Goal of the exercise: Every line from the beginning of the records below up to the one holding "We will drill, baby, drill." should be quoted exactly; leave out the rest.

++++++++++

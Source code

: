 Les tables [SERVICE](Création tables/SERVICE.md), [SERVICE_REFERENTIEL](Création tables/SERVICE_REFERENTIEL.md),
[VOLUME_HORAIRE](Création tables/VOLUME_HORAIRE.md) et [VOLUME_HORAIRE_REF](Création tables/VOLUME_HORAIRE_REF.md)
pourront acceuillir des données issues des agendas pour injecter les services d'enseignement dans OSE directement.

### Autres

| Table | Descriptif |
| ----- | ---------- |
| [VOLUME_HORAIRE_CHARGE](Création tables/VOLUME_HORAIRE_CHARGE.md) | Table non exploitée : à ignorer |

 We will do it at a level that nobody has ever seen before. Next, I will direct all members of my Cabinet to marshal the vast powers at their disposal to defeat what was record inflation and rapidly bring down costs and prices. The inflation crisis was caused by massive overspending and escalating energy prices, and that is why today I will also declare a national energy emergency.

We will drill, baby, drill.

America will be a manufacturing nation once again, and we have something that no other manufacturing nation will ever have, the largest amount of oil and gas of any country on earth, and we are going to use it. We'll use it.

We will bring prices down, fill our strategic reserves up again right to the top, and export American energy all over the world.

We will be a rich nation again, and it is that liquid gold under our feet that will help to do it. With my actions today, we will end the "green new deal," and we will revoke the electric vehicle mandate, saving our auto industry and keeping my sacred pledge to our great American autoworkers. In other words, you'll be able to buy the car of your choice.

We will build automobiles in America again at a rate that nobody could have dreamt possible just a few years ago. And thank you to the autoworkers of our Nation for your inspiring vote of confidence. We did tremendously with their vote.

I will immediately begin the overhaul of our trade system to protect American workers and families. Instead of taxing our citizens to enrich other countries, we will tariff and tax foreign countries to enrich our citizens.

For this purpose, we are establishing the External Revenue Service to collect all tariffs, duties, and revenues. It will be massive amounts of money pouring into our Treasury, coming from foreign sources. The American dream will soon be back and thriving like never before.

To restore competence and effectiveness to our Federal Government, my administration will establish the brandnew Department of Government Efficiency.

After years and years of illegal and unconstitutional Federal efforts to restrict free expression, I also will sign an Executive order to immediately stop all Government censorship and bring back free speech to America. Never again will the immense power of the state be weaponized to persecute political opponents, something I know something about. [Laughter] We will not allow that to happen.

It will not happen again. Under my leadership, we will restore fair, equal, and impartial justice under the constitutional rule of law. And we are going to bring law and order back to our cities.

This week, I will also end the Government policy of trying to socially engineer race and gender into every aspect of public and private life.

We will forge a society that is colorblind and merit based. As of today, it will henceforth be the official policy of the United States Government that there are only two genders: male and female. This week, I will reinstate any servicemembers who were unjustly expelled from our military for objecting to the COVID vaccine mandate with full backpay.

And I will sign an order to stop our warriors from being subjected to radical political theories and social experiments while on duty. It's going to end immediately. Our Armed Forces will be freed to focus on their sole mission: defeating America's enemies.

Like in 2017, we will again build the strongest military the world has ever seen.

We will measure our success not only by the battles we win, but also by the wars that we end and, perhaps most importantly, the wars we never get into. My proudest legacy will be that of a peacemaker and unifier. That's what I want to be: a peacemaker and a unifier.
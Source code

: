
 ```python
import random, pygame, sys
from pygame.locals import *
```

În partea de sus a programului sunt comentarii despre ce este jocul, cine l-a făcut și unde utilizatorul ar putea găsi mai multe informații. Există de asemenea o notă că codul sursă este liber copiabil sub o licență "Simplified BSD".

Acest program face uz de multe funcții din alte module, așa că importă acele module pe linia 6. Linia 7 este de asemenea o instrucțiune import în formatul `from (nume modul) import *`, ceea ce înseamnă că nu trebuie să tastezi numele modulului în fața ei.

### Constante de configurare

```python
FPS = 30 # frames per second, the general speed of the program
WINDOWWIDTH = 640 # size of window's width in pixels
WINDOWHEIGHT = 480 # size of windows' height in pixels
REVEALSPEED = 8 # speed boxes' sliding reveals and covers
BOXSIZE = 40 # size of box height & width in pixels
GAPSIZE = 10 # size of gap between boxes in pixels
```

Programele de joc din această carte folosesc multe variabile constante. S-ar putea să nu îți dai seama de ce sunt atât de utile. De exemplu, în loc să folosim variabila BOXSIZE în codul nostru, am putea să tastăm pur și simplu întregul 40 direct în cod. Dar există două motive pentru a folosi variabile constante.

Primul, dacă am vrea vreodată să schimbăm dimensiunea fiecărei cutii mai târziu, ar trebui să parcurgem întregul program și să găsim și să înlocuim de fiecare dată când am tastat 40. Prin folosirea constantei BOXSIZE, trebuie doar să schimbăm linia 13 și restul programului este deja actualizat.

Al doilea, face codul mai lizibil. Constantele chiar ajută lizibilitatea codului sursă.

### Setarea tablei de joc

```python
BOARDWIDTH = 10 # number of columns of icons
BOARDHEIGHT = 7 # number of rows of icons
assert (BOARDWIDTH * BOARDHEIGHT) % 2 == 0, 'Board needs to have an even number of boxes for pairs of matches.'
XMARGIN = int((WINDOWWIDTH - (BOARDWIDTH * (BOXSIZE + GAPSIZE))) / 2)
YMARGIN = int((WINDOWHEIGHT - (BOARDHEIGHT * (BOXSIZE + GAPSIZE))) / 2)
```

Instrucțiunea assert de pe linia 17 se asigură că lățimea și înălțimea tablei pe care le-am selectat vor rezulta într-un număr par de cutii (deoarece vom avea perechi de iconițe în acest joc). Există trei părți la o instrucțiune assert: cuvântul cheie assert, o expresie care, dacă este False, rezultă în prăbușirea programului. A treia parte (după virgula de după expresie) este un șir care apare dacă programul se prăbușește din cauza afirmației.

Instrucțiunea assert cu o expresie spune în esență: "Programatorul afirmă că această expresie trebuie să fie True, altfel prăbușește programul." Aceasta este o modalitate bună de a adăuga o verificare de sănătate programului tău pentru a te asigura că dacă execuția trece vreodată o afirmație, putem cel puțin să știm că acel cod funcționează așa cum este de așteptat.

++++++++++

Your solution:
Source code

: Les tables [SERVICE](Création tables/SERVICE.md), [SERVICE_REFERENTIEL](Création tables/SERVICE_REFERENTIEL.md),
[VOLUME_HORAIRE](Création tables/VOLUME_HORAIRE.md) et [VOLUME_HORAIRE_REF](Création tables/VOLUME_HORAIRE_REF.md)
pourront acceuillir des données issues des agendas pour injecter les services d'enseignement dans OSE directement.

### Autres

| Table | Descriptif |
| ----- | ---------- |
| [VOLUME_HORAIRE_CHARGE](Création tables/VOLUME_HORAIRE_CHARGE.md) | Table non exploitée : à ignorer |

 We will do it at a level that nobody has ever seen before. Next, I will direct all members of my Cabinet to marshal the vast powers at their disposal to defeat what was record inflation and rapidly bring down costs and prices. The inflation crisis was caused by massive overspending and escalating energy prices, and that is why today I will also declare a national energy emergency.

We will drill, baby, drill.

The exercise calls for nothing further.